> **TASK TO COMPLETE**
Your answer should consist of each line below that contains the string "latest".
--- --- ---
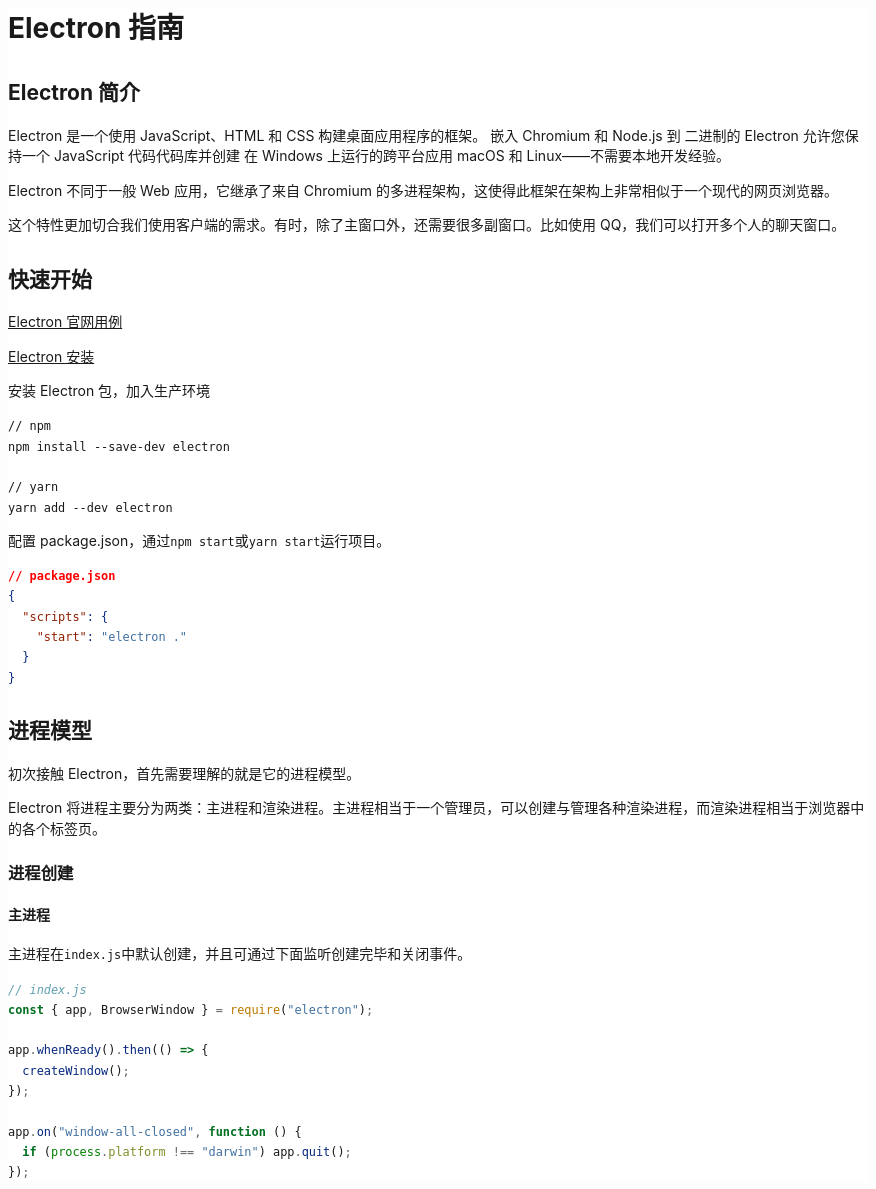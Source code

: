 # Electron 指南

## Electron 简介

Electron 是一个使用 JavaScript、HTML 和 CSS 构建桌面应用程序的框架。 嵌入 Chromium 和 Node.js 到 二进制的 Electron 允许您保持一个 JavaScript 代码代码库并创建 在 Windows 上运行的跨平台应用 macOS 和 Linux——不需要本地开发经验。

Electron 不同于一般 Web 应用，它继承了来自 Chromium 的多进程架构，这使得此框架在架构上非常相似于一个现代的网页浏览器。

这个特性更加切合我们使用客户端的需求。有时，除了主窗口外，还需要很多副窗口。比如使用 QQ，我们可以打开多个人的聊天窗口。

## 快速开始

[Electron 官网用例](https://www.electronjs.org/zh/docs/latest/tutorial/quick-start)

[Electron 安装](https://www.electronjs.org/zh/docs/latest/tutorial/installation)

安装 Electron 包，加入生产环境

```
// npm
npm install --save-dev electron

// yarn
yarn add --dev electron
```

配置 package.json，通过`npm start`或`yarn start`运行项目。

```json
// package.json
{
  "scripts": {
    "start": "electron ."
  }
}
```

## 进程模型

初次接触 Electron，首先需要理解的就是它的进程模型。

Electron 将进程主要分为两类：主进程和渲染进程。主进程相当于一个管理员，可以创建与管理各种渲染进程，而渲染进程相当于浏览器中的各个标签页。

### 进程创建

#### 主进程

主进程在`index.js`中默认创建，并且可通过下面监听创建完毕和关闭事件。

```js
// index.js
const { app, BrowserWindow } = require("electron");

app.whenReady().then(() => {
  createWindow();
});

app.on("window-all-closed", function () {
  if (process.platform !== "darwin") app.quit();
});
```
--- --- ---
> **EXERCISE ANSWER**
[Electron 官网用例](https://www.electronjs.org/zh/docs/latest/tutorial/quick-start)
[Electron 安装](https://www.electronjs.org/zh/docs/latest/tutorial/installation)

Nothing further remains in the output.